Review by Undead Wes

The history of comic book games has been a rocky one, filled with disappointment after let-down, with only a few shining gems among them. For every X-Men: The Arcade Game, there are five truly putrid manure piles like Ultraverse: Prime for the Sega CD, and far too many Superman 64s. The challenge in transferring an already established license to a foreign medium must be great. Of course, that difficulty is surely magnified when a developer has to deal with a character that is so ridiculous and so stupid that it can’t even be done well in its native world of comic books.
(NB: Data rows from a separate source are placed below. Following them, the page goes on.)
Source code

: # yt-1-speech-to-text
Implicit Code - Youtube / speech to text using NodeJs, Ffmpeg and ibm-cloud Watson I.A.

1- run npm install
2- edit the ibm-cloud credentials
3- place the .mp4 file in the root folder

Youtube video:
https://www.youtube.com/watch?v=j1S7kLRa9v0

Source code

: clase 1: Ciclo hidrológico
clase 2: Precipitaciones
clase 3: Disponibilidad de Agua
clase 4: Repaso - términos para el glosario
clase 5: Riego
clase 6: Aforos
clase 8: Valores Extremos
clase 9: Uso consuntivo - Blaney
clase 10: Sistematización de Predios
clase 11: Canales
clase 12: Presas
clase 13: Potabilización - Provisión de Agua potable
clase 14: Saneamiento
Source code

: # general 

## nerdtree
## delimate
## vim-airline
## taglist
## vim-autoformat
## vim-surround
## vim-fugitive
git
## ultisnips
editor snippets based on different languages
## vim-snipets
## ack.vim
Aquaman is one such character.

You may remember him as the orange, scaly-sweatered hero of comic lore who fought crime by talking to fish. You might not remember the surly, mullet-clad Aquaman who rules the extremely boring Atlantis with an iron fishing lure. Guess which one you get to play as in the game!

In 2002, TDK Mediactive, for whatever reason, came to the decision that Aquaman was a valuable license, and that featuring him in a game would bring them enough profits to justify wasting months of some developers’ time working on this project. And poor Lucky Chicken Games, they were actually faced with the task of taking this useless, faggy dickhead, and turning him into a majestic, powerful, kingly dickhead. The prospect proved insurmountable.
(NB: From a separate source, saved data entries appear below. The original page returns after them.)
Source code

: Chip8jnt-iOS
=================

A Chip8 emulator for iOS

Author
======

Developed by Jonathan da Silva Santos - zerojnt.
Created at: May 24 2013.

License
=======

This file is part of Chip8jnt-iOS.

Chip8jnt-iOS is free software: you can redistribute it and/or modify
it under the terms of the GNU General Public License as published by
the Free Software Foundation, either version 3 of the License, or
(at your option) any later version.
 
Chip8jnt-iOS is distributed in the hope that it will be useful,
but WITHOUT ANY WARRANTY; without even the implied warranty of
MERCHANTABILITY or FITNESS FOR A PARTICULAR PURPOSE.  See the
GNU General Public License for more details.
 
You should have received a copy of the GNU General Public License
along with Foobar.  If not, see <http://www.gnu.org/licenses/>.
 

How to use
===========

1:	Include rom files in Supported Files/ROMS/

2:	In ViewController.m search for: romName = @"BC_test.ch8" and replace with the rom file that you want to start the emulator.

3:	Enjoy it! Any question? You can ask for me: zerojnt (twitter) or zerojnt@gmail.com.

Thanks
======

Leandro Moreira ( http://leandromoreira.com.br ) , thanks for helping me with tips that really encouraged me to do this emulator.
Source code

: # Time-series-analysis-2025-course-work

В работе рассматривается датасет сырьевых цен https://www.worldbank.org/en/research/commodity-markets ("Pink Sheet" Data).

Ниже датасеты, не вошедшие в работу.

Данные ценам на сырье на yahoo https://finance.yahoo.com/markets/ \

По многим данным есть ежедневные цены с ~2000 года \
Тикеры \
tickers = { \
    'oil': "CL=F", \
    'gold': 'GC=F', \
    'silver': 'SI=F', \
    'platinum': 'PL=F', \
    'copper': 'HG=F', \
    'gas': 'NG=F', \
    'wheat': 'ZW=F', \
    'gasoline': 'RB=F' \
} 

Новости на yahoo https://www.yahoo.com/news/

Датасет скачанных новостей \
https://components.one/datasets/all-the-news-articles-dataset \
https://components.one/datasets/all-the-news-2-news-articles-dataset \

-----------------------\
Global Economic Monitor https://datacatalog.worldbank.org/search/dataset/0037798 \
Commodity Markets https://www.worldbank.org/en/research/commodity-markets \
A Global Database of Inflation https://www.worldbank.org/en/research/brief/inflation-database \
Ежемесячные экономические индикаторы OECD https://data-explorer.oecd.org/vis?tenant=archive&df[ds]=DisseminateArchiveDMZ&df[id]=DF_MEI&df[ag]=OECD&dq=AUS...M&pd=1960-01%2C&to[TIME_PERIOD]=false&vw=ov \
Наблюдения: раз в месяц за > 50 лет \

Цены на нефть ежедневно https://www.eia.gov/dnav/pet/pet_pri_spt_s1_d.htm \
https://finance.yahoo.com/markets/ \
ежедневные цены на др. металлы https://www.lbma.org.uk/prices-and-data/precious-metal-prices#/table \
In the beginning of the game, you are treated to dressed-up in-game stills that are presented in small squares or rectangles of varying size on the screen. You know, to give you that real comic book feel. All the dialogue is even text inside balloons! Of course, the layout of the squares is about as creative as your typical Sunday Cathy strip, with shoddy lettering that sometimes over the edge of the speech balloons. It’s too bad there aren’t any scenes where Aquaman discusses how fat he is and how he really loves chocolate!

So, the story starts with Aquaman hanging with his homies in the highfalutin’ throne room, talking about their royal duties or something, when Grandpa, with an extraordinarily silly grin on his face, warns him of imminent danger coming to the city. Then the Pink Puffcake Brigade’s Captain appears, telling Aquaman that villains are attacking the city! Thanks for the advance notice, Grandpa.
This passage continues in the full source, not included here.